2. Chat GPT使用に関する注意

ChatGPTを使用する上での注意点を理解しておきましょう。
※文部科学省による暫定的なガイドライン(R5/7/4)
年齢制限
ChatGPTの利用には、多くの注意点があるため、利用者に対して年齢制限が設けられています。
 ①18歳以上の者
 ②13歳以上で保護者の許可を得ている者
となります。
著作権問題や人権問題など、社会的に大きな問題となる注意事項もあるため、子どもの利用には注意が必要です。
情報漏洩
ChatGPT利用において大きな問題とされているものが情報漏洩です。
ChatGPTに入力した情報は、学習データとして使われることがあるため、慎重に扱う必要があります。
過去には、Amazonの社員が機密情報をChatGPTに送信してしまい、その情報と似た内容がChatGPTから返されたという事例がありました。また、サムスンでも機密コードや会議音声の処理をChatGPTに処理させたことで、大問題が発生しました。
われわれ教育現場では、多くの個人情報等を扱っているため、細心の注意が必要となります。
情報の信頼性
ChatGPTはインターネットの情報を基に学習しています。インターネット上には誤った情報もあふれているため、ChatGPTが持つ知識が必ずしも正しいとは限りません。学習元のデータが誤っていれば、返答も誤ったものになってしまいます。

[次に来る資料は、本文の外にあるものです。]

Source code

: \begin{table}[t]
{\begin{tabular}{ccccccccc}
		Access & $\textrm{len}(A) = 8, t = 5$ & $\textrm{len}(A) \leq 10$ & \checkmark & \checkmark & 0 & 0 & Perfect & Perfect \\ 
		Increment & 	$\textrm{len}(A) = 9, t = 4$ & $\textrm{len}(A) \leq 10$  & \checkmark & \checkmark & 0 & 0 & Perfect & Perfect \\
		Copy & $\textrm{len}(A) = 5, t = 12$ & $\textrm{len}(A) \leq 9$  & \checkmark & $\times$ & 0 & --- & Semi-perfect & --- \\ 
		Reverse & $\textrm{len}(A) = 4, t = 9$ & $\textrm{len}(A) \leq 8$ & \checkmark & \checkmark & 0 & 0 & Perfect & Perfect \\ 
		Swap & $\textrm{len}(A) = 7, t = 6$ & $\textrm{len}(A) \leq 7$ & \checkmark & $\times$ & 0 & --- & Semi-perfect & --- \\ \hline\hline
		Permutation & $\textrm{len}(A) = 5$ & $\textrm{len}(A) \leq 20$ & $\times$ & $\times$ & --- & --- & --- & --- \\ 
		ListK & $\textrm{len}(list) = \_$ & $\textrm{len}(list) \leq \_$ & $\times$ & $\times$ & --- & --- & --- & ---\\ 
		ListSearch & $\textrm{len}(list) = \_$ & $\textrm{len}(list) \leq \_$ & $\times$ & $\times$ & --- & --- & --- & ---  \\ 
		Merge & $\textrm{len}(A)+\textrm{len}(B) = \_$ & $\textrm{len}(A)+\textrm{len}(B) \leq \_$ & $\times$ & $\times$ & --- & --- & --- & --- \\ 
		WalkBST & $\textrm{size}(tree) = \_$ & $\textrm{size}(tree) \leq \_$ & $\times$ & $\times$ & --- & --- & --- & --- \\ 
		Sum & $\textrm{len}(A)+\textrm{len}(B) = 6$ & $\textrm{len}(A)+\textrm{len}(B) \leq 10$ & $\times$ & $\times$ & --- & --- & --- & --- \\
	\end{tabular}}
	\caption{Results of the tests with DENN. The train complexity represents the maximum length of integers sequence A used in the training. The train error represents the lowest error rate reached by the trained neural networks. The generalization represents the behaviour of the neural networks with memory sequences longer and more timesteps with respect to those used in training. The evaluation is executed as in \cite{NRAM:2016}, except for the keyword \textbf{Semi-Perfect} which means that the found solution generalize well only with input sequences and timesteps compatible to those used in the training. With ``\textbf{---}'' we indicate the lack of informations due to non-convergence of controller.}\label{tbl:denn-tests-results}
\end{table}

実際に誤情報が出力されることも度々あり、この点においては開発者側も認めています。
学校現場で使用する際には、情報の信頼性についても注意する必要があります。
著作権問題
ChatGPTはインターネットの情報を基に学習し、利用者への回答としています。
日本においては、2018年に成立した改正著作権法により、AIが文章や画像を学習する際には、営利・非営利を問わず著作物を使用できると定められているため、AIの知識の中に、膨大な他人の著作物が蓄積されています。
私たちが、AIから得た回答を使用する場合、その回答が他人の著作物であったときには許諾を得る必要が出てきます。また、許諾を得ることを怠れば、著作権法違反となります。
ChatGPTから得られた回答を使用する場合には、著作権に留意する必要があります。
最新の情報ではない可能性がある
ChatGPTは、データを収集した時期(学習した時期)までの情報を基に回答が生成されます。
このため、市場調査やリサーチ業務で使用する場合には古いデータでの回答が行われる場合があります。
ChatGPTの現段階の学習モデルは2021年9月(2023年6月現在)となっているため、これより新しい情報は回答されません。
人権問題
ChatGPTは機械的にインターネットから情報を学習しています。
学習の基となる情報に偏りがあれば、当然それに対する回答も偏ったものとなります。
特に、公平や平等に期する回答、人権に関する回答には細心の払うことが必要です。
諸外国ではAIが生成した回答が大きな人権問題を引き起こした事例もあります。
学習活動の低下
ChatGPTは便利な反面、深く考えることなく回答を得ることが可能となります。
われわれが車を運転するとき、カーナビの指示通り走ると、多くの人がほとんど道を覚えていません。
これと同様に、AIが出した回答を使っているだけでは、その中身や本質を理解することができません。
そのものの意味を理解するためには、自身で調べ、学習する必要があります。